A hearing is scheduled for November, but a verdict is unlikely to come for several months, meaning he almost certainly will not be able to stand in the next national ballot, which is due by May 2018 and widely expected to be held in March.

“Despite his age, Berlusconi would love to be prime minister again. It would be his last hurrah. But realistically speaking, it is not about to happen,” said a Forza Italia official, who declined to be named because of the sensitivity of the issue.

Significantly, Berlusconi made his political comeback speech at an event organized by Forza Italia stalwart Antonio Tajani, the president of the European Parliament. Party sources said Tajani was in pole position to be Berlusconi’s surrogate.

Compromise

While Berlusconi’s name abroad evokes memories of “bunga bunga” sex parties and wisecracks, Tajani is a much less colorful character, whose pro-European instincts would make him a reassuring figure for international markets.

Those very same instincts would pose a problem for Berlusconi’s hardline allies, who have regularly denounced the European Union and have called for Italy to quit the euro.

“The leader of the center-right needs to be chosen through a clear process, perhaps a primary,” Giorgia Meloni, the head of Brothers of Italy, told Sky Italia television on Sunday.

“I imagine that whatever grassroots method you decide, Tajani will not win out,” she said.

Brothers of Italy is a small, nationalist party, which is anti-migrant and anti-euro. It tries to differentiate itself from the League by saying it focuses on the whole country, not just the wealthy north.

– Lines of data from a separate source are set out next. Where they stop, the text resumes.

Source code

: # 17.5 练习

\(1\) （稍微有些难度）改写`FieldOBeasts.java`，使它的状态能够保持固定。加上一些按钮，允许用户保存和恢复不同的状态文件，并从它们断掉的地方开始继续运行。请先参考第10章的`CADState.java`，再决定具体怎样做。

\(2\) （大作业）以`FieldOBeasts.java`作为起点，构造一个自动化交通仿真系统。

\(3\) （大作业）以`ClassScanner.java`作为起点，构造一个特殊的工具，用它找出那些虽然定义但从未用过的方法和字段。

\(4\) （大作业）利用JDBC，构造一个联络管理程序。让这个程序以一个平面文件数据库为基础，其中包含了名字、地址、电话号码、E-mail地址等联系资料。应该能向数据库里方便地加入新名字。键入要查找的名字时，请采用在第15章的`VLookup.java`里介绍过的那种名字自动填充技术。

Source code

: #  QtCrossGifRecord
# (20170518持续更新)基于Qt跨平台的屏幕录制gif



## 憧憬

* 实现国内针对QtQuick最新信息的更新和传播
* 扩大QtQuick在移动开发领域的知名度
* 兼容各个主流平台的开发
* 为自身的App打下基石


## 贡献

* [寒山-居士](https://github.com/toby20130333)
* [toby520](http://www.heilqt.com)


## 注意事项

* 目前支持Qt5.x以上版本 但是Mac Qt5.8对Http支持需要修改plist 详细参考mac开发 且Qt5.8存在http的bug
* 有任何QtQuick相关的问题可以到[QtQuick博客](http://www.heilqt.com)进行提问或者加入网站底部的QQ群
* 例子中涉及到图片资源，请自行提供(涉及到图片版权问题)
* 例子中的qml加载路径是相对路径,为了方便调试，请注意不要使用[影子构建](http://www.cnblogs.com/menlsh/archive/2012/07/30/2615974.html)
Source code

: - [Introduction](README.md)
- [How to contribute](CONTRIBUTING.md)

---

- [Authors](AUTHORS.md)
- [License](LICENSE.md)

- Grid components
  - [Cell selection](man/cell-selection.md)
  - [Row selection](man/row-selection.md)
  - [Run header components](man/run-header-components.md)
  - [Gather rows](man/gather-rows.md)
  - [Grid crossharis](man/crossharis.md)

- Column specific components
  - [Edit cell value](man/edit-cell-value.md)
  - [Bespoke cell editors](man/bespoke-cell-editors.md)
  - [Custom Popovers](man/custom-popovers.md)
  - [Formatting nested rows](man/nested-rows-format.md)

Buoyed by the League’s strong poll numbers, Salvini says the leader of the party which wins the most votes next year should automatically be the prime ministerial candidate.

But Berlusconi, a four-times premier, has ruled out handing over the baton of power to Salvini, who has embraced Europe’s far-right and endorsed France’s National Front.

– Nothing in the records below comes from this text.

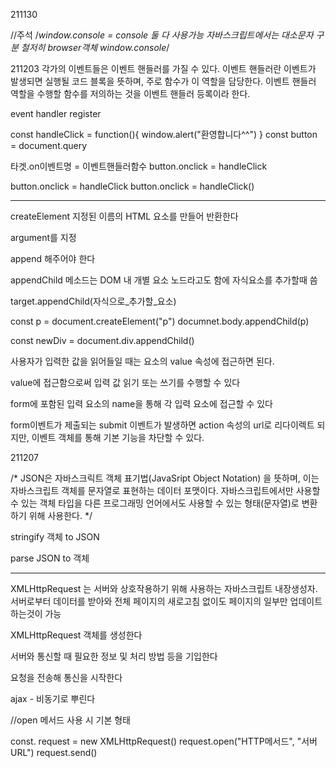 211130

//주석
/*window.console = console 둘 다 사용가능
자바스크립트에서는 대소문자 구분 철저히
browser객체
window.console*/ 

211203
각가의 이벤트들은 이벤트 핸들러를 가질 수 있다. 이벤트 핸들러란 이벤트가 발생되면 실행될 코드 블록을 뜻하며, 주로 함수가 이 역할을 담당한다. 이벤트 핸들러 역할을 수행할 함수를 저의하는 것을 이벤트 핸들러 등록이라 한다.

event handler register

const handleClick = function(){
	window.alert("환영합니다^^")
}
const button = document.query

타겟.on이벤트명 = 이벤트핸들러함수
button.onclick = handleClick

button.onclick = handleClick
button.onclick = handleClick()

-------------------------------------------------------

createElement 지정된 이름의 HTML 요소를 만들어 반환한다

argument를 지정

append 해주어야 한다

appendChild 메소드는 DOM 내 개별 요소 노드라고도 함에 자식요소를 추가할때 씀

target.appendChild(자식으로_추가할_요소)

const p = document.createElement("p")
documnet.body.appendChild(p)

const newDiv = document.div.appendChild()

사용자가 입력한 값을 읽어들일 때는 요소의 value 속성에 접근하면 된다.

value에 접근함으로써 입력 값 읽기 또는 쓰기를 수행할 수 있다

form에 포함된 입력 요소의 name을 통해 각 입력 요소에 접근할 수 있다

form이벤트가 제출되는 submit 이벤트가 발생하면 action 속성의 url로 리다이렉트 되지만, 이벤트 객체를 통해 기본 기능을 차단할 수 있다.


211207

/* JSON은 자바스크릭트 객체 표기법(JavaSript Object Notation)
을 뜻하며, 이는 자바스크립트 객체를 문자열로 표현하는
데이터 포맷이다. 자바스크립트에서만 사용할 수 있는 객체 타입을 다른 프로그래밍
언어에서도 사용할 수 있는 형태(문자열)로 변환하기 위해 사용한다. */

stringify 객체 to JSON

parse JSON to 객체 

------------------------------------------------------------------------

XMLHttpRequest 는 서버와 상호작용하기 위해 사용하는 자바스크립트 내장생성자. 서버로부터 데이터를 받아와 전체 페이지의 새로고침 없이도 페이지의 일부만 업데이트 하는것이 가능

XMLHttpRequest 객체를 생성한다

서버와 통신할 때 필요한 정보 및 처리 방법 등을 기입한다

요청을 전송해 통신을 시작한다

ajax - 비동기로 뿌린다

//open 메서드 사용 시 기본 형태

const. request = new XMLHttpRequest()
request.open("HTTP메서드", "서버URL")
request.send()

“We created the center-right in Italy and we have always been its leader, laying out and fulfilling its program,” Berlusconi said on Sunday. The two men have not spoken for months, saying they are in no hurry to discuss strategy.

Political analysts have speculated that the pro-business Forza Italia might find it easier to create a government of national unity with former prime minister Matteo Renzi’s PD party rather than the populist Northern League.

Forza Italia loyalists reject this notion.

“We ruled with the Northern League for years in national government and we are ruling with them now in the regions and it is going well,” said Forza Italia lawmaker Deborah Bergamini.

One such regional coalition is in Liguria, headed by Forza Italia’s Giovanni Toti. He attended both the Forza Italia and Northern League rallies at the weekend and is due to take part in a Brothers of Italy meeting this weekend.

“Toti has been carefully building bridges between the three parties and would be a natural choice to head any national coalition,” Bologna University’s Ignazi said.